Alberto Salazar alongside Mo Farah and training partner Galen Rupp at the London 2012 Olympics
Salazar (centre) alongside Farah (right) and American training partner Galen Rupp at the London 2012 Olympics

Mo Farah says he would have been "the first one out" had he known his former coach Alberto Salazar faced a ban from athletics for doping violations.

Salazar, 61, received a four-year ban following a US Anti-Doping Agency (Usada) investigation in November.

Farah told BBC Sport he does not feel his own legacy will be tainted.

"Had I known the news, what Salazar did, it's taken four years, had I known that sooner I would have been the first one out," Farah, 36, said.

"That's the bit that's kind of annoying, I wish I'd known quicker.

"I haven't been part of Salazar for the last two years and I believe me and my coach Gary Lough are going to go out there and do the best that we can."

Farah left the Nike Oregon Project headed up by Salazar in 2017, the same year in which the coach was charged by Usada.

But that was more than two years after the BBC Panorama programme revealed allegations of doping and unethical practices at the US training base in Oregon in 2015.

Usada spent four years investigating Salazar in all before handing out its ban in 2019, when Dr Jeffrey Brown, a Nike-paid endocrinologist who treated many of Salazar's athletes, was also been banned for four years.

Briton Farah, a four-time Olympic champion, has never failed a drugs test and has always strongly denied breaking any rules.

Both Salazar and Brown have lodged appeals with the Court of Arbitration for Sport.

Farah confirmed in November that he will return to track competition in 2020 to defend his Olympic 10,000m title at the Tokyo Games.

The six-time world champion had switched his focus to road races since 2017 but says the decision to compete on the track again "wasn't difficult at all".

He added: "Two years went by and then you watch a championship and see people you competed against week in week out. I felt like I was there as I was getting involved watching the races and from that point I was like 'I want to get back on the track'.
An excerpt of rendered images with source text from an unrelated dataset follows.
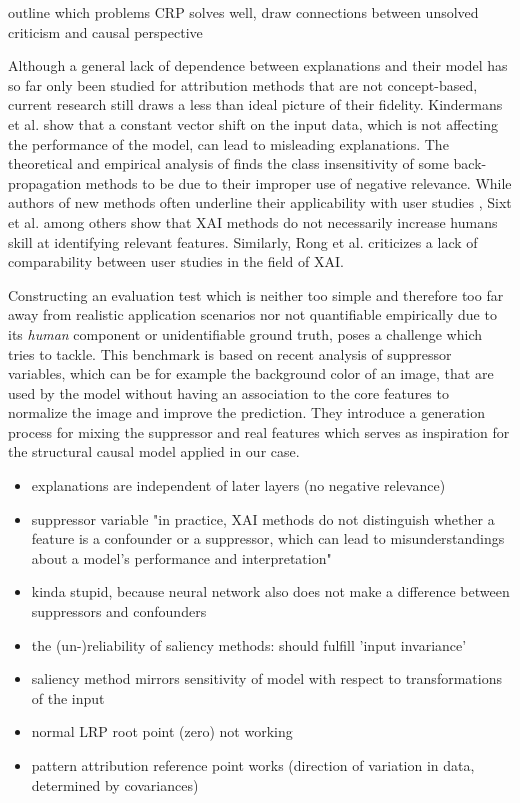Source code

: {\color{red} outline which problems CRP solves well, draw connections between unsolved criticism and causal perspective}

Although a general lack of dependence between explanations and their model \cite{Adebayo2018,Karimi2023} has so far only been studied for attribution methods that are not concept-based, current research still draws a less than ideal picture of their fidelity.
Kindermans et al. \cite{Kindermans2019} show that a constant vector shift on the input data, which is not affecting the performance of the model, can lead to misleading explanations. The theoretical and empirical analysis of \cite{Sixt2020} finds the class insensitivity of some back-propagation methods to be due to their improper use of negative relevance.
While authors of new methods often underline their applicability with user studies \cite{Achtibat2023,Fel2023,Ghorbani2019,Zhang2021}, Sixt et al. \cite{Sixt2022a} among others \cite{Singla2022} show that XAI methods do not necessarily increase humans skill at identifying relevant features. Similarly, Rong et al. \cite{Rong2023} criticizes a lack of comparability between user studies in the field of XAI. 

Constructing an evaluation test which is neither too simple and therefore too far away from realistic application scenarios nor not quantifiable empirically due to its \textit{human} component or unidentifiable ground truth, poses a challenge which \cite{Clark2023} tries to tackle. This benchmark is based on recent analysis \cite{Wilming2023} of suppressor variables, which can be for example the background color of an image, that are used by the model without having an association to the core features to normalize the image and improve the prediction.
They introduce a generation process for mixing the suppressor and real features which serves as inspiration for the structural causal model applied in our case.

\begin{itemize}
      \item explanations are independent of later layers (no negative relevance) \cite{Sixt2020}
      \item suppressor variable "in practice, XAI methods do not distinguish whether a feature is a confounder or a suppressor, which can lead to misunderstandings about a model's performance and interpretation"
      \item kinda stupid, because neural network also does not make a difference between suppressors and confounders \cite{Wilming2023}
      \item the (un-)reliability of saliency methods: should fulfill 'input invariance'
      \item saliency method mirrors sensitivity of model with respect to transformations of the input
      \item normal LRP root point (zero) not working
      \item pattern attribution reference point works (direction of variation in data, determined by covariances) \cite{Kindermans2019}
\end{itemize}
"I want to go out there, see what I can do for my country and win medals."


BBC sports editor Dan Roan

Speaking to me and other reporters in Chicago in October, Farah seemed reluctant to criticise Salazar in his first public comments following his former coach's ban, choosing instead to blame the media for the scrutiny he was under.

These latest comments certainly appear to put more distance between him and Salazar, but it is unlikely to end questions over his judgement when deciding to stay with him for more than two years after Panorama's allegations were broadcast. Furthermore, in March 2017, a leaked interim report revealed that Usada believed Salazar "almost certainly" broke anti-doping rules, and risked the health of his athletes by issuing potentially harmful prescription medicines to boost performance, despite there being no obvious medical need. A further seven months passed before Farah eventually split from his coach.

Meanwhile, a UK Athletics independent review is currently looking into why a panel cleared Farah to continue working at the Nike Oregon Project in 2015.